Back in late September, I wrote an article with the headline: “Novak Djokovic injury could open the door for Andy Murray.” That piece followed news of Djokovic’s withdrawal from the Beijing 500-series event, a tournament that the Serb normally wins. It was the first sign that Djokovic was at risk of dropping some big-time points.
This year the Beijing title went to Murray, and it was the Scot that received the 500 ranking points for a 1000-point swing (i.e.,. Djokovic losing 500 and Murray gaining 500). I then elaborated on my hunch that there was, in fact, a very lively race for top spot: “Andy Murray in Beijing Final – World No. 1 Ranking Race on.”
When the rankings update on Monday, by my calculations Murray will remain 2415 points behind Djokovic. That might look like a ton given that we’re late season. However, the plus-minus aspect of the rankings is what can’t be ignored, and I think it is what is ignored by the casual tennis fans that just glances quickly at the rankings. It’s not just about Murray winning, but Djokovic losing.
The Serb won Paris last year, but he won’t win that tournament this year unless his set-up shots regain their normal zip. That means that up to 1000 points are at risk in France for Djokovic, while Murray could potentially gain 400 ranking points in the same event. There is potential for a 1400-point swing in the tournament, although that would be under optimal conditions from Murray’s point of view.
Yet I think tennis fans should consider the following scenarios for the remaining tournaments this season, ones that I think are realistic enough:
(1) Neither Djokovic nor Murray play in the small events like Basel (i.e.,. we’re looking at Paris and the World Tour Finals in isolation).
(2) Murray makes at least the Paris Masters semifinals while Djokovic goes out in the quarters or earlier.
(3) Djokovic loses in round-robin play in London, only gets 200 ranking points, while Murray wins the title and gets 1300.
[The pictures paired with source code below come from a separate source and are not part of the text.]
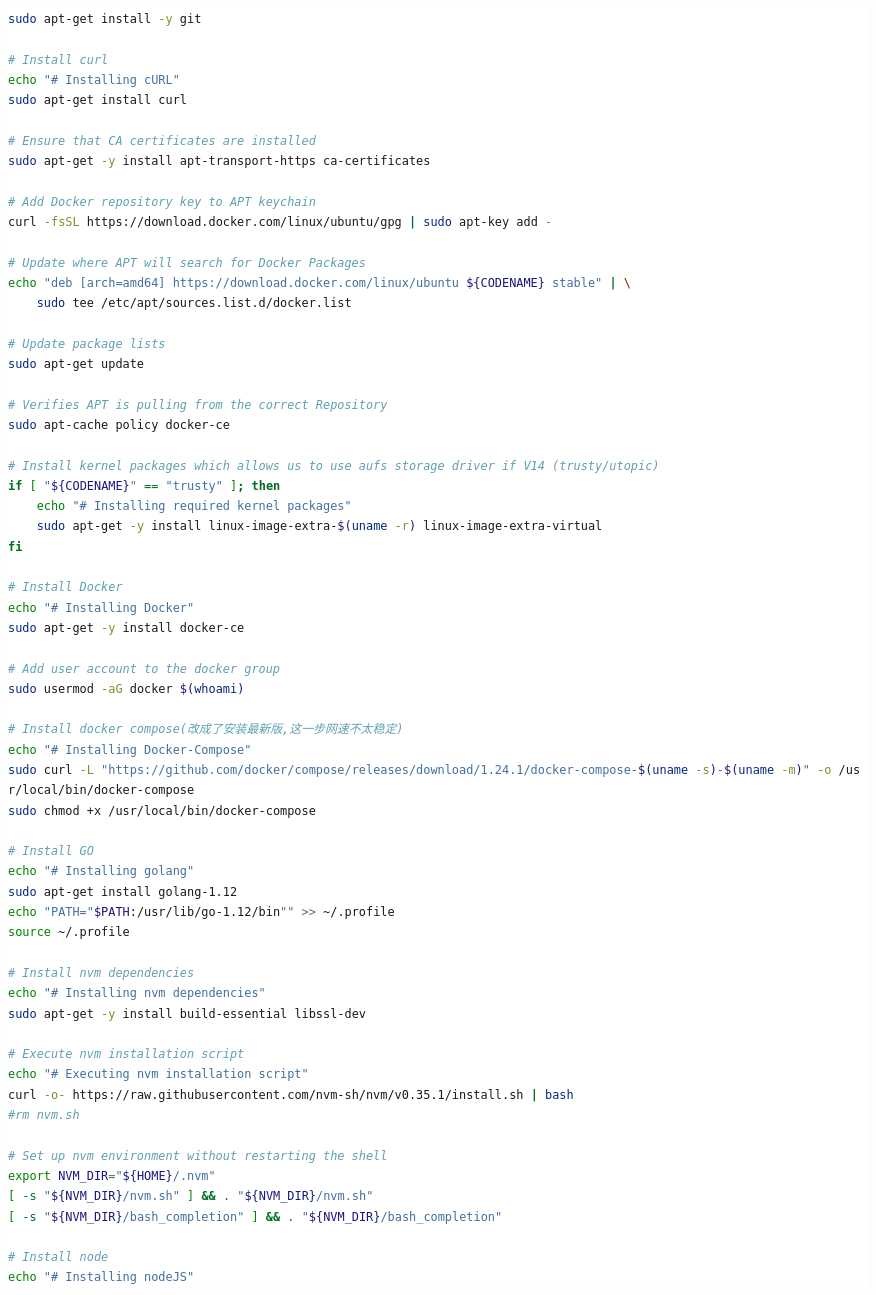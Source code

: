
 ```bash
sudo apt-get install -y git

# Install curl
echo "# Installing cURL"
sudo apt-get install curl

# Ensure that CA certificates are installed
sudo apt-get -y install apt-transport-https ca-certificates

# Add Docker repository key to APT keychain
curl -fsSL https://download.docker.com/linux/ubuntu/gpg | sudo apt-key add -

# Update where APT will search for Docker Packages
echo "deb [arch=amd64] https://download.docker.com/linux/ubuntu ${CODENAME} stable" | \
    sudo tee /etc/apt/sources.list.d/docker.list

# Update package lists
sudo apt-get update

# Verifies APT is pulling from the correct Repository
sudo apt-cache policy docker-ce

# Install kernel packages which allows us to use aufs storage driver if V14 (trusty/utopic)
if [ "${CODENAME}" == "trusty" ]; then
    echo "# Installing required kernel packages"
    sudo apt-get -y install linux-image-extra-$(uname -r) linux-image-extra-virtual
fi

# Install Docker
echo "# Installing Docker"
sudo apt-get -y install docker-ce

# Add user account to the docker group
sudo usermod -aG docker $(whoami)

# Install docker compose(改成了安装最新版,这一步网速不太稳定)
echo "# Installing Docker-Compose"
sudo curl -L "https://github.com/docker/compose/releases/download/1.24.1/docker-compose-$(uname -s)-$(uname -m)" -o /usr/local/bin/docker-compose
sudo chmod +x /usr/local/bin/docker-compose

# Install GO
echo "# Installing golang"
sudo apt-get install golang-1.12
echo "PATH="$PATH:/usr/lib/go-1.12/bin"" >> ~/.profile
source ~/.profile

# Install nvm dependencies
echo "# Installing nvm dependencies"
sudo apt-get -y install build-essential libssl-dev

# Execute nvm installation script
echo "# Executing nvm installation script"
curl -o- https://raw.githubusercontent.com/nvm-sh/nvm/v0.35.1/install.sh | bash
#rm nvm.sh

# Set up nvm environment without restarting the shell
export NVM_DIR="${HOME}/.nvm"
[ -s "${NVM_DIR}/nvm.sh" ] && . "${NVM_DIR}/nvm.sh"
[ -s "${NVM_DIR}/bash_completion" ] && . "${NVM_DIR}/bash_completion"

# Install node
echo "# Installing nodeJS"
```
Guess who the year-end No. 1 will be if those conditions are met? Not Djokovic.
As for the realism, they are credible enough conditions in my view. The Scot’s body will have to hold up, he has a lot of tennis matches to win even if it does, and it wouldn’t hurt if Djokovic remained bothered.
But what tennis fans should be aware of in particular is the huge swing potential that there is in London. Last year Djokovic won 1300 ranking points while Murray only got 200 for a difference of 1100. If things reverse this season then we’re looking at a ‘net’ gain of 2200 ranking points for the Scot. With 2415 to make up you can see that things are in fact getting interesting with Paris results important as well.
As for a prediction, I’m not comfortable with tipping Murray as the year-end World No. 1 at this point. However, with Djokovic’s recent problems and with Murray’s recent form the forces seem to be in motion for a changing of the guard. With those considerations, I will say this: I would not be shocked to see Murray as the top-ranked player in as little as five week’s time.